The following code snippet downloads the necessary models for NLTK. You need to run this code before performing any tasks to ensure that NLTK has the required data files.

In [1]:
from nltk import download
download('punkt')
download('stopwords')
download('wordnet')
download('averaged_perceptron_tagger')

[nltk_data] Downloading package punkt to /root/nltk_data...
[nltk_data]   Package punkt is already up-to-date!
[nltk_data] Downloading package stopwords to /root/nltk_data...
[nltk_data]   Package stopwords is already up-to-date!
[nltk_data] Downloading package wordnet to /root/nltk_data...
[nltk_data]   Package wordnet is already up-to-date!
[nltk_data] Downloading package averaged_perceptron_tagger to
[nltk_data]     /root/nltk_data...
[nltk_data]   Package averaged_perceptron_tagger is already up-to-
[nltk_data]       date!


True

## Tokenization

Let's import the functions `sent_tokenize` and `word_tokenize` from the `nltk` module. These two functions allow us to split text into sentences and words, respectively.


In [2]:
from nltk import sent_tokenize, word_tokenize

We take some lines from the introduction to "1984" by George Orwell as an example of text.

In [3]:
sample_text = """It was a bright cold day in April, and the clocks were striking thirteen.
Winston Smith, his chin nuzzled into his breast in an effort to escape the
vile wind, slipped quickly through the glass doors of Victory Mansions,
though not quickly enough to prevent a swirl of gritty dust from entering
along with him.

The hallway smelt of boiled cabbage and old rag mats. At one end of it a
coloured poster, too large for indoor display, had been tacked to the wall.
It depicted simply an enormous face, more than a metre wide: the face of a
man of about forty-five, with a heavy black moustache and ruggedly handsome
features. Winston made for the stairs. It was no use trying the lift. Even
at the best of times it was seldom working, and at present the electric
current was cut off during daylight hours. It was part of the economy drive
in preparation for Hate Week. The flat was seven flights up, and Winston,
who was thirty-nine and had a varicose ulcer above his right ankle, went
slowly, resting several times on the way. On each landing, opposite the
lift-shaft, the poster with the enormous face gazed from the wall. It was
one of those pictures which are so contrived that the eyes follow you about
when you move. BIG BROTHER IS WATCHING YOU, the caption beneath it ran."""

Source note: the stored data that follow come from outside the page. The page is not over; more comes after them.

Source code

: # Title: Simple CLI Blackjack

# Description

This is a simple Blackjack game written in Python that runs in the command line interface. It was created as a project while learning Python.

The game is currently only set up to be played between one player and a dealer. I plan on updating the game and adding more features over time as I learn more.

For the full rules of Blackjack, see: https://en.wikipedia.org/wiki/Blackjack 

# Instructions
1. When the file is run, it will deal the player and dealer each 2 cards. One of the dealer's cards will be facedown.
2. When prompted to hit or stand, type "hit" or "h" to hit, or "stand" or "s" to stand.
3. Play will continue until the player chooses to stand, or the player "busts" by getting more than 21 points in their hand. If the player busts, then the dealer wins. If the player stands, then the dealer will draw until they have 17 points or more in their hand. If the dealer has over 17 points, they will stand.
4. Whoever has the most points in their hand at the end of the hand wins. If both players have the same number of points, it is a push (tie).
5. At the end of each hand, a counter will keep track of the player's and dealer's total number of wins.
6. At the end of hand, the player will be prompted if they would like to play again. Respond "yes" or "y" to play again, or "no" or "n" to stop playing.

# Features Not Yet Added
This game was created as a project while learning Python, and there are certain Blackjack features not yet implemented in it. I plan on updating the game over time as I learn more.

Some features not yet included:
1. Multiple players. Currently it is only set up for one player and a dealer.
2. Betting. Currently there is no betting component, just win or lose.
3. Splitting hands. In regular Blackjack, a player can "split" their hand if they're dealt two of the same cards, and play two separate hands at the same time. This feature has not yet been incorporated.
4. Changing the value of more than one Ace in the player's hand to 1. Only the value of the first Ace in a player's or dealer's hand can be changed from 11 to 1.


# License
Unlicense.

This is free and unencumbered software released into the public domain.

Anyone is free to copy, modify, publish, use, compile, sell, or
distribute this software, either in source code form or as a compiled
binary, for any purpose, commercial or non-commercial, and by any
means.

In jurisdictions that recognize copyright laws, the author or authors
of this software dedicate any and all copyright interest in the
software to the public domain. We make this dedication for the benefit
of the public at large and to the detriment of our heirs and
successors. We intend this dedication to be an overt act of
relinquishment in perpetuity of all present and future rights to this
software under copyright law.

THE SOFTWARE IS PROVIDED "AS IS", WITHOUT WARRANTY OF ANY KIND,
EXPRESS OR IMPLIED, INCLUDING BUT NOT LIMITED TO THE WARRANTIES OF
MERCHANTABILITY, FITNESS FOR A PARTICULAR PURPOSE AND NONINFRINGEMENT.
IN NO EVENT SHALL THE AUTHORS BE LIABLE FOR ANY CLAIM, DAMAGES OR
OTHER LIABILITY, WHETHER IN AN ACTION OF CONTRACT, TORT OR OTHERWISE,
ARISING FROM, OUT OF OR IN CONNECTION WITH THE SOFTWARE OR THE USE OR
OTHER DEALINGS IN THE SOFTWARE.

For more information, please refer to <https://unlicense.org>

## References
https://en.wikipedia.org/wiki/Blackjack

The result of the tokenization into sentences is a list where each element is a sentence.

In [4]:
sentence_tokens = sent_tokenize(sample_text)
print("Result type: ", type(sentence_tokens))
print("Result: ", sentence_tokens)

Result type:  <class 'list'>
Result:  ['It was a bright cold day in April, and the clocks were striking thirteen.', 'Winston Smith, his chin nuzzled into his breast in an effort to escape the\nvile wind, slipped quickly through the glass doors of Victory Mansions,\nthough not quickly enough to prevent a swirl of gritty dust from entering\nalong with him.', 'The hallway smelt of boiled cabbage and old rag mats.', 'At one end of it a\ncoloured poster, too large for indoor display, had been tacked to the wall.', 'It depicted simply an enormous face, more than a metre wide: the face of a\nman of about forty-five, with a heavy black moustache and ruggedly handsome\nfeatures.', 'Winston made for the stairs.', 'It was no use trying the lift.', 'Even\nat the best of times it was seldom working, and at present the electric\ncurrent was cut off during daylight hours.', 'It was part of the economy drive\nin preparation for Hate Week.', 'The flat was seven flights up, and Winston,\nwho was thirty-

The result of the tokenization into words is a list where each element is a word or a punctuation mark.

In [5]:
word_tokens = word_tokenize(sample_text)
print("Result type: ", type(word_tokens))
print("Result: ", word_tokens)

Result type:  <class 'list'>
Result:  ['It', 'was', 'a', 'bright', 'cold', 'day', 'in', 'April', ',', 'and', 'the', 'clocks', 'were', 'striking', 'thirteen', '.', 'Winston', 'Smith', ',', 'his', 'chin', 'nuzzled', 'into', 'his', 'breast', 'in', 'an', 'effort', 'to', 'escape', 'the', 'vile', 'wind', ',', 'slipped', 'quickly', 'through', 'the', 'glass', 'doors', 'of', 'Victory', 'Mansions', ',', 'though', 'not', 'quickly', 'enough', 'to', 'prevent', 'a', 'swirl', 'of', 'gritty', 'dust', 'from', 'entering', 'along', 'with', 'him', '.', 'The', 'hallway', 'smelt', 'of', 'boiled', 'cabbage', 'and', 'old', 'rag', 'mats', '.', 'At', 'one', 'end', 'of', 'it', 'a', 'coloured', 'poster', ',', 'too', 'large', 'for', 'indoor', 'display', ',', 'had', 'been', 'tacked', 'to', 'the', 'wall', '.', 'It', 'depicted', 'simply', 'an', 'enormous', 'face', ',', 'more', 'than', 'a', 'metre', 'wide', ':', 'the', 'face', 'of', 'a', 'man', 'of', 'about', 'forty-five', ',', 'with', 'a', 'heavy', 'black', 'moustach

**Bonus**: What's the average number of words per sentence?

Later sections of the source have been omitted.